スクォンク![]() ―Coert Du Bois (画)コックス著"「Fearsome Creatures of the Lumberwoods」(1910年) スクォンク(Squonk)はアメリカ・ペンシルベニア州北部の森に棲息し、やたらと涙を流すという弱気な伝説上の動物。林業界隈で冗談として語られる幻獣のひとつ。 起源スクォンクについては、林業に携わるウィリアム・トーマス・コックス(William Thomas Cox)が1910年に出版した『木こりの森の恐ろしい動物たち、砂漠と山の獣たち』(Fearsome Creatures of the Lumberwoods, With a Few Desert and Mountain Beasts)で初めて言及された[1]。

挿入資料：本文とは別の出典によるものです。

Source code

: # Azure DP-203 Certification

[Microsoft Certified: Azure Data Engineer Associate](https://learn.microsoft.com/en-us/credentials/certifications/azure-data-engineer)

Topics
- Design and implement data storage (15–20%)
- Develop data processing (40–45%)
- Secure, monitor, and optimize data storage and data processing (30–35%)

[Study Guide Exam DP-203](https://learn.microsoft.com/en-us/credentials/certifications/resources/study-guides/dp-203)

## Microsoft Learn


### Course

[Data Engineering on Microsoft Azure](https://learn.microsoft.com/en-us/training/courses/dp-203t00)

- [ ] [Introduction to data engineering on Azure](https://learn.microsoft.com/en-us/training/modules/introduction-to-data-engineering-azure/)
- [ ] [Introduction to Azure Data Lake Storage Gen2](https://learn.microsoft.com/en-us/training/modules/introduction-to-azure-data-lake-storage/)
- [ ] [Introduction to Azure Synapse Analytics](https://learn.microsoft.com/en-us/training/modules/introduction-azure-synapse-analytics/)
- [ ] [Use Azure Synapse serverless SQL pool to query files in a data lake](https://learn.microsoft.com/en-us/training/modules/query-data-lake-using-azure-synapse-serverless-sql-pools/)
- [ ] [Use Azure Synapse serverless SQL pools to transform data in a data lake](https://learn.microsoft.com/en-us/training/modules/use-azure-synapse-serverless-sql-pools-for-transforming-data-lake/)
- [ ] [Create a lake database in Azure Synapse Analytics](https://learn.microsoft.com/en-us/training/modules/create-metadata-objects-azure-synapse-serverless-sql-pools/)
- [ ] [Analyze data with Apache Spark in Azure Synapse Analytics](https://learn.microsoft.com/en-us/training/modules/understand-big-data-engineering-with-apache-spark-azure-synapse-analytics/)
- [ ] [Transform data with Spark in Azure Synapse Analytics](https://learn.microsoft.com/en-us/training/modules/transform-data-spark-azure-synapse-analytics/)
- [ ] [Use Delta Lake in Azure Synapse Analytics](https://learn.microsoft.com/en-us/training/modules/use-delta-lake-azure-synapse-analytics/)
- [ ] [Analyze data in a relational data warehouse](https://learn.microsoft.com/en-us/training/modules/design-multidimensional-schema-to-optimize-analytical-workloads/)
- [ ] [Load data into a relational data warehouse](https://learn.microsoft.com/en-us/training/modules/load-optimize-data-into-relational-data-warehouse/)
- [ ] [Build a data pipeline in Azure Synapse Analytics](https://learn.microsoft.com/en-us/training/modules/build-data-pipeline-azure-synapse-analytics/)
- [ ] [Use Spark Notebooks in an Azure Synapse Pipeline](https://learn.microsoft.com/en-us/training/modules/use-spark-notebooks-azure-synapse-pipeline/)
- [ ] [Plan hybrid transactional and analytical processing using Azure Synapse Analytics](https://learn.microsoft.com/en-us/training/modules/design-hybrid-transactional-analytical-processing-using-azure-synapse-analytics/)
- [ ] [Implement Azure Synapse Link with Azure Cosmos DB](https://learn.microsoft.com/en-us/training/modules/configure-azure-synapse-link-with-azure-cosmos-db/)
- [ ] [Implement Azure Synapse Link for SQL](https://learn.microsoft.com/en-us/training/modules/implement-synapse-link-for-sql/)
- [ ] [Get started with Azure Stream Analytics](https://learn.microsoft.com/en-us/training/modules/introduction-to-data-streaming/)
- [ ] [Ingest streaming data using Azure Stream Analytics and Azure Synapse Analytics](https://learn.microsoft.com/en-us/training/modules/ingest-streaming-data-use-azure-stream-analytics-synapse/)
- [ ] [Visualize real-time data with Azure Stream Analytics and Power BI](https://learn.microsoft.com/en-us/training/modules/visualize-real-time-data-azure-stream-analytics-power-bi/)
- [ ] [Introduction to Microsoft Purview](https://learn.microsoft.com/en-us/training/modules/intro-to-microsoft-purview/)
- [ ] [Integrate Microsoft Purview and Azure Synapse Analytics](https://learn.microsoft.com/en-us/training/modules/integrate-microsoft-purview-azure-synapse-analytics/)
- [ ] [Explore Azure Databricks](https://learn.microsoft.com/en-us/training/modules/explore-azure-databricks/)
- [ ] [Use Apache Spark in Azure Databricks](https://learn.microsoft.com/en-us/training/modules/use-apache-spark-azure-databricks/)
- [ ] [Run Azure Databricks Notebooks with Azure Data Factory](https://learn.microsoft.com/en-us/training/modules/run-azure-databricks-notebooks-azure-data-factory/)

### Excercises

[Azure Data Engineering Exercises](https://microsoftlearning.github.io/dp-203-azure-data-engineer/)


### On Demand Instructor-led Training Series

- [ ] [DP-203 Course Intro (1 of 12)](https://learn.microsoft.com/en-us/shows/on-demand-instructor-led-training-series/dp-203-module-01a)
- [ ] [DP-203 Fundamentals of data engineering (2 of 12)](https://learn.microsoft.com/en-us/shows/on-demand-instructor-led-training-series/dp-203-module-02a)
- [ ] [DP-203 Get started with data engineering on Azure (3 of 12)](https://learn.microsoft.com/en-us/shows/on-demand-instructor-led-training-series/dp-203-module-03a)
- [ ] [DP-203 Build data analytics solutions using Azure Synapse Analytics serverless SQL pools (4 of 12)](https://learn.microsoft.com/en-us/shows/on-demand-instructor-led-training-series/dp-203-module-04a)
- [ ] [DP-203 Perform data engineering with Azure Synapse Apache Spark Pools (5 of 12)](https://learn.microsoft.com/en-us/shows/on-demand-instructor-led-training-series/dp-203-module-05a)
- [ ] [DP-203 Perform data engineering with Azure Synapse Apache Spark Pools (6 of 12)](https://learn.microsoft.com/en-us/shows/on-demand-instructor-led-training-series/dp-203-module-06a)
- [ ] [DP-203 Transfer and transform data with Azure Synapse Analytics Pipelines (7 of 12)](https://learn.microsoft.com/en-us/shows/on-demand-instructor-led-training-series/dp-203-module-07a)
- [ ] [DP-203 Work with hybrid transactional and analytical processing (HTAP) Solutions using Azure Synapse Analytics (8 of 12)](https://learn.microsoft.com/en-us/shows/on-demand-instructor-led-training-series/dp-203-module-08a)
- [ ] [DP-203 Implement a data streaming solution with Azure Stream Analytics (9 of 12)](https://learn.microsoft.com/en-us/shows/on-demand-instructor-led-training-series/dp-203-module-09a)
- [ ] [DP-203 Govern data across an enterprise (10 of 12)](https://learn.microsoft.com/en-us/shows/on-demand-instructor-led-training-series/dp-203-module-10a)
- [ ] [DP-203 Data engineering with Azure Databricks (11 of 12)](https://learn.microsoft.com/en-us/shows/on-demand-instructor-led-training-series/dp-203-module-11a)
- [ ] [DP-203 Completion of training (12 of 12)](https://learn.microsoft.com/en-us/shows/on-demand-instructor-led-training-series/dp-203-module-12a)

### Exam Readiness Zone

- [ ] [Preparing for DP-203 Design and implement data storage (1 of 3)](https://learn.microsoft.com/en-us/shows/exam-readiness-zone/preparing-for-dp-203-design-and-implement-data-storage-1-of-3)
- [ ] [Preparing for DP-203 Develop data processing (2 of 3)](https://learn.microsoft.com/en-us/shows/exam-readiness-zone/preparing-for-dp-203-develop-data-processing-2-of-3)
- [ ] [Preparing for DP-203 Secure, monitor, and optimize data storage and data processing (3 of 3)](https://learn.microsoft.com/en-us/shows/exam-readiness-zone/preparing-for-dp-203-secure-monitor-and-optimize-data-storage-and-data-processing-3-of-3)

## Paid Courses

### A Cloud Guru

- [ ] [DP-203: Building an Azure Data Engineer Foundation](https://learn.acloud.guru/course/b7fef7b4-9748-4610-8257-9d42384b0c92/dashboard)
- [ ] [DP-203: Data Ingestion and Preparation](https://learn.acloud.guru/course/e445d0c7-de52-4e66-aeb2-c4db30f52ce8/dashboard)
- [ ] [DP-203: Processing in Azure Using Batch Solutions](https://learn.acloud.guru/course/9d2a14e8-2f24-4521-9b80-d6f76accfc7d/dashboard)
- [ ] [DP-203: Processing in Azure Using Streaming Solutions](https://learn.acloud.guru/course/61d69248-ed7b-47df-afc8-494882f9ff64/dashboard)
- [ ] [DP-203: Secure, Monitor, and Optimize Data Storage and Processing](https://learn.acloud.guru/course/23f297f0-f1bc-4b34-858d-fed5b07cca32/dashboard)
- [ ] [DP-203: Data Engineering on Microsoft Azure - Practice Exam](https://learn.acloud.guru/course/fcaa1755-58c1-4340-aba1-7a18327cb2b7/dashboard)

その後、ヘンリー・トライオンが1939年に『恐ろしい動物たち』(Fearsome Critters)を表し、スクォンクについて再掲した。そこでは、元来は砂漠地帯や沼沢地に棲息していたものが、最後にペンシルバニア州に移り住んだのだとしている[2]。20世紀初頭、木こりたちの伐採キャンプは、たえず移動していたので、そのような話におちついたとも考えられる[1]。 概要![]() ―マーガレット・R・トライオン(画)「Fearsome Creatures of the Lumberwoods」(1939年) コックス(1910年)が刊行した伝承によれば、スクォンクはペンシルベニア州北部のツガの森に棲息し、明け方や夕暮れに活動するとされる。体表はイボとほくろに覆われ、病的というほど引っ込みがちな性格で、常に涙を流して泣いている。あまり泣いてばかりいるので、熟練した狩人ならスクォンクが流した涙のあとをたどっていくことさえできる。もし追いつめられて逃げられなくなったり、驚いたり恐怖にかられたりすると、あふれる涙で全身が溶けてしまうこともあるという[3]。 後年の書籍(1939年)にはいくつか異なる描写があり、スクォンクは明るい月夜のとき最も歩みが遅い、なぜならば、なにかしらの水面に自分の醜い姿が映って見えるのを必死で裂けようとするからである、とされている。ホクロやイボ以外にも、水かきのついた左足に描かれている[2]。 ある時、ペンシルベニアに住む人物がスクォンクの泣き声をまねて、袋の中におびき寄せて捕らえた。袋に入れたまま家に持ち帰ろうとすると、突然荷物が軽くなり、泣き声がやんだ。住人が中を覗き込むと、そこには涙とあぶくしかなかったという[3]。 スクォンクにはLacrimacorpus dissolvensという「学名」がつけられている[3]。これはラテン語で「涙」「体」「溶ける」の意味の語を羅列したものである[1]。 影響スクォンクの逸話は、欧米を中心とした多くの作品の中で引用されている。よく知られるものを列挙する。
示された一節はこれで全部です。